> [Given data]
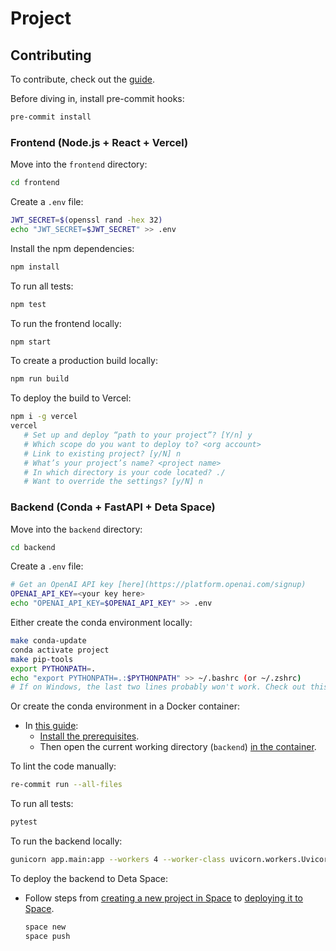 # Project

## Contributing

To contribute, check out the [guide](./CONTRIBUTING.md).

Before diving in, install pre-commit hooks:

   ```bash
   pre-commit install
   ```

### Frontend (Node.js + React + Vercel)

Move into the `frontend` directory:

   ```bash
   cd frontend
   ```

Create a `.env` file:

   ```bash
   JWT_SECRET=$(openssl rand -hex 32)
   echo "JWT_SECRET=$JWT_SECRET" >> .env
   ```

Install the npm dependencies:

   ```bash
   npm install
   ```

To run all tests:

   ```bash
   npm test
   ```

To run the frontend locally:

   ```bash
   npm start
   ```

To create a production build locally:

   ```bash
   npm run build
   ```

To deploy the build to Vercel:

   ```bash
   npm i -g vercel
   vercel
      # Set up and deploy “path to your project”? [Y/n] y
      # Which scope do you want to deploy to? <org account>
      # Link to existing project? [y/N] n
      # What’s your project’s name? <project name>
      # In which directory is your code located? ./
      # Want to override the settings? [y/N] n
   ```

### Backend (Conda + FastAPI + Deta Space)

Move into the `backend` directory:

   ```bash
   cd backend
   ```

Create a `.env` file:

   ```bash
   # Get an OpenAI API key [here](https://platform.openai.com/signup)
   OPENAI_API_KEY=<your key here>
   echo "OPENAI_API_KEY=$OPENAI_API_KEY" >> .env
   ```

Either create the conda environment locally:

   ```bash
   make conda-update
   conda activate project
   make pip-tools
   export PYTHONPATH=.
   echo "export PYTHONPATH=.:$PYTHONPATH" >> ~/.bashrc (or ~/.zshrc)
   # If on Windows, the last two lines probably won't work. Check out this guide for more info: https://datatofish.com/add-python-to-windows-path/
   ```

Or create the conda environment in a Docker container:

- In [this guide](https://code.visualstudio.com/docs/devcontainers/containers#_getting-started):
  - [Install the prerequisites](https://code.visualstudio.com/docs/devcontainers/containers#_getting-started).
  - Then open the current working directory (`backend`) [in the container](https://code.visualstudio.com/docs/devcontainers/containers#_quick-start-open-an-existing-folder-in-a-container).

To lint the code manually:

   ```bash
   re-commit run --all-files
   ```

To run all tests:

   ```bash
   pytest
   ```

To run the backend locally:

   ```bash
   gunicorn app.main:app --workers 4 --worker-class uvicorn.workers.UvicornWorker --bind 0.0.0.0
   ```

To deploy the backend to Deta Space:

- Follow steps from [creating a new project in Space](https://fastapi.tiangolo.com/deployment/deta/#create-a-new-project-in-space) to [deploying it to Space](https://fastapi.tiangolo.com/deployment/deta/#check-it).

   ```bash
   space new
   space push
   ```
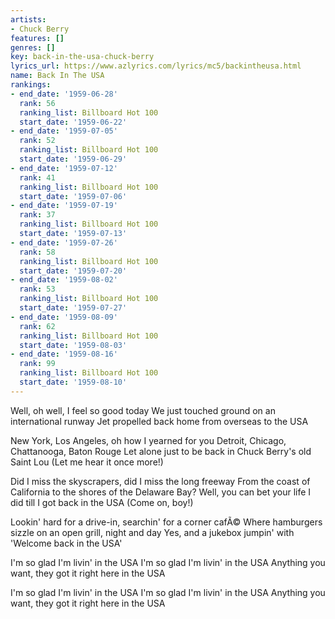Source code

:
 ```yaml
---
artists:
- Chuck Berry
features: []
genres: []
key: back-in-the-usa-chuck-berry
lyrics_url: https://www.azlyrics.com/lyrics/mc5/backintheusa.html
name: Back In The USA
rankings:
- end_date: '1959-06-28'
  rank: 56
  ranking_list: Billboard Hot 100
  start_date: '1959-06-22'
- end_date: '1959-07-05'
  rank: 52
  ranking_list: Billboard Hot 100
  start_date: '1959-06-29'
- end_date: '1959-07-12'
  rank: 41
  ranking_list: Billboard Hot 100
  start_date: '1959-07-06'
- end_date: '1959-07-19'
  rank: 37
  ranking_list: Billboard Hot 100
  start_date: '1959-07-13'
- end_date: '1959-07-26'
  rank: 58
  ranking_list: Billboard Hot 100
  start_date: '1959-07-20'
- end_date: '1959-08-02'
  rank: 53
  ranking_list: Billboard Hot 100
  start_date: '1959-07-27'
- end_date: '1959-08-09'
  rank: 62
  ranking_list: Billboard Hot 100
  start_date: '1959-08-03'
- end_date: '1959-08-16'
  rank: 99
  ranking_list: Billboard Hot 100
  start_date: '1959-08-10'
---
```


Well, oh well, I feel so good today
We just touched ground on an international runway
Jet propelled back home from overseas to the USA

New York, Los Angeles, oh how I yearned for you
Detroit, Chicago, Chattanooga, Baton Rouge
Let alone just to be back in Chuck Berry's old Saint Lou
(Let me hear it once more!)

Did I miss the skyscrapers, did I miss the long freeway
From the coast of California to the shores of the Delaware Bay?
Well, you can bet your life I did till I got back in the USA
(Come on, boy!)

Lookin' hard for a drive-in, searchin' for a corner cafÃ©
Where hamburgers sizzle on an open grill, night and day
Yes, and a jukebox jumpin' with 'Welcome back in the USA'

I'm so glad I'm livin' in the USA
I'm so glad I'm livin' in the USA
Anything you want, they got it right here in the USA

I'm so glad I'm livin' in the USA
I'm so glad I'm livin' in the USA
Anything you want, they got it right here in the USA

--

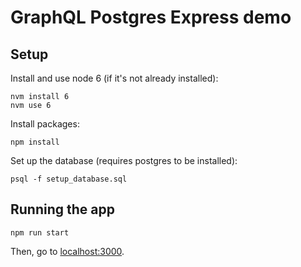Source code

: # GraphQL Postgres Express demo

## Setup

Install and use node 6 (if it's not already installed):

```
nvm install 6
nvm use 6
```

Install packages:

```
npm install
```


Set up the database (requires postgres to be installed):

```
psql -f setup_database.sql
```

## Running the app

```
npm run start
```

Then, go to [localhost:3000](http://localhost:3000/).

--

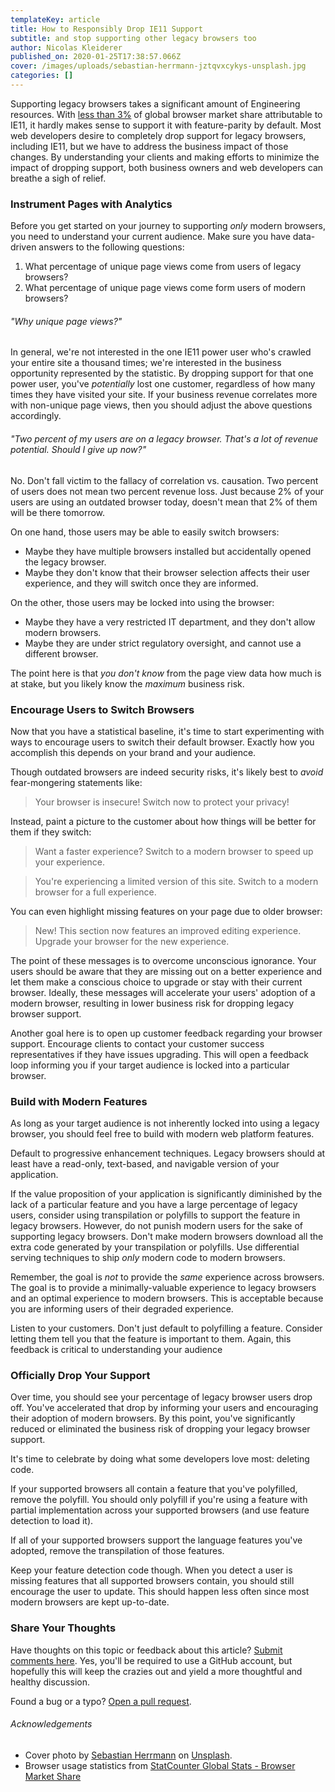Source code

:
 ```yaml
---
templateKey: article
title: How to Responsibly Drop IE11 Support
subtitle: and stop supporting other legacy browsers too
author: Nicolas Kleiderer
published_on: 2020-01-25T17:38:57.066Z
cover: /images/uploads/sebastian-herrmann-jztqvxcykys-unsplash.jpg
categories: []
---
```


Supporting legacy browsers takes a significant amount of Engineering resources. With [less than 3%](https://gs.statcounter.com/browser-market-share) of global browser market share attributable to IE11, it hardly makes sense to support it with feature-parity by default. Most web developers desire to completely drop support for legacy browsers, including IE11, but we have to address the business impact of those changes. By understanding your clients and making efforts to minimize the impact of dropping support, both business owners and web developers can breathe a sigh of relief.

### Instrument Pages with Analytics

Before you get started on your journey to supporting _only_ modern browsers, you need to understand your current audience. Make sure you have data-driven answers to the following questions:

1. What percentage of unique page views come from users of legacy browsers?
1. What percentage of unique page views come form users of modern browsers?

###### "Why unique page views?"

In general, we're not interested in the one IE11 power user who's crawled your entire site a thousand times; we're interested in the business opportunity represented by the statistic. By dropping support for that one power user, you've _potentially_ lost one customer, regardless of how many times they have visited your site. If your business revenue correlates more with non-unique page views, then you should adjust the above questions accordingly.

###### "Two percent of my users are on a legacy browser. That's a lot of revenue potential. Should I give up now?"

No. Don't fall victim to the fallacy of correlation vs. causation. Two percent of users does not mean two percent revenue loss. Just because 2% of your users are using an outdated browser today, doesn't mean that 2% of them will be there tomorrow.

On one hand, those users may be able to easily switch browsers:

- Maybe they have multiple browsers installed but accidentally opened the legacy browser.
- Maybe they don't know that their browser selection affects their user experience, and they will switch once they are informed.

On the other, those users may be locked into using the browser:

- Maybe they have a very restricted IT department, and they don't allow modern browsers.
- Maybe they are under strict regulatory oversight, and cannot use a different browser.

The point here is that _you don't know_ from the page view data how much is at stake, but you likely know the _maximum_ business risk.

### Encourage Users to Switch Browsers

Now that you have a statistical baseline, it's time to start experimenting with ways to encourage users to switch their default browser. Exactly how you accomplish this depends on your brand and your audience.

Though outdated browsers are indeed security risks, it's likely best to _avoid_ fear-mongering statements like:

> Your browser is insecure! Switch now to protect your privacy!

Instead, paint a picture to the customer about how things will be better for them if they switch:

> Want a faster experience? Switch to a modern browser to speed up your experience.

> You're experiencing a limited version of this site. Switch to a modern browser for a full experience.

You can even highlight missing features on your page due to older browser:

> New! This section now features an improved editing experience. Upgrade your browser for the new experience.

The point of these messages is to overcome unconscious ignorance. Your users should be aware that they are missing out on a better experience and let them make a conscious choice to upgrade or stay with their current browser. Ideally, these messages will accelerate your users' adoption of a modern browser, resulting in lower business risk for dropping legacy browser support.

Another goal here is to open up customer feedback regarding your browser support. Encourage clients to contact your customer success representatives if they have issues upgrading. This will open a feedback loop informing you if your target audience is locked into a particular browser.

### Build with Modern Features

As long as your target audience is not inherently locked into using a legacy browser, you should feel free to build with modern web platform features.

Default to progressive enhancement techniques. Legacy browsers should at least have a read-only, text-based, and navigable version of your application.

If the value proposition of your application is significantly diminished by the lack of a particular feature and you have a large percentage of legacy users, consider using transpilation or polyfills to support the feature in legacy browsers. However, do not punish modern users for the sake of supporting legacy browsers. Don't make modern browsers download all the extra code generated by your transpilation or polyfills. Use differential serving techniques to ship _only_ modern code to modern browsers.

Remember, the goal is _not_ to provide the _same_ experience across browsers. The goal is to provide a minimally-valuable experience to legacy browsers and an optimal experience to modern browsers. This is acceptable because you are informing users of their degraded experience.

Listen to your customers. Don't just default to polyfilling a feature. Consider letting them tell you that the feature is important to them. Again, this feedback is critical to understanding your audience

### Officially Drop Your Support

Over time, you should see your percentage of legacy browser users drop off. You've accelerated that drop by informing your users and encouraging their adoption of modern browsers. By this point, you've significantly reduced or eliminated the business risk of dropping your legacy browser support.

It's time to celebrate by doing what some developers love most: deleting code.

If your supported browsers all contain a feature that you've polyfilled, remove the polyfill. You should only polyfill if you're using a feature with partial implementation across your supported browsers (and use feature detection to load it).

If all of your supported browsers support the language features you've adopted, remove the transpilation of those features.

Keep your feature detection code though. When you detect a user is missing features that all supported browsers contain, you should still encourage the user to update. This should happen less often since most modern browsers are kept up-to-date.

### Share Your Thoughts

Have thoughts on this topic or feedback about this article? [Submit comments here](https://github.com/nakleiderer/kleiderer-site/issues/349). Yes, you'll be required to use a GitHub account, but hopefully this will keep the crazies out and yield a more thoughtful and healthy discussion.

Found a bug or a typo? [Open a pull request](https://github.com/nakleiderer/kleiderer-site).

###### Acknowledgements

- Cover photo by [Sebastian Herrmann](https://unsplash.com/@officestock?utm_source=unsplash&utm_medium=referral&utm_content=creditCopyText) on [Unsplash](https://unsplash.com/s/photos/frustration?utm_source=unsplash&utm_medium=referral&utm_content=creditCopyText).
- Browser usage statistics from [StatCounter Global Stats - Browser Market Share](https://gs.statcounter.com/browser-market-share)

> [Task directions]
From the line that has "## Running the app" through the line that has "Then, go to", copy every line exactly as it appears above, and leave out all others.

> [Expected answer]
## Running the app

```
npm run start
```

Then, go to [localhost:3000](http://localhost:3000/).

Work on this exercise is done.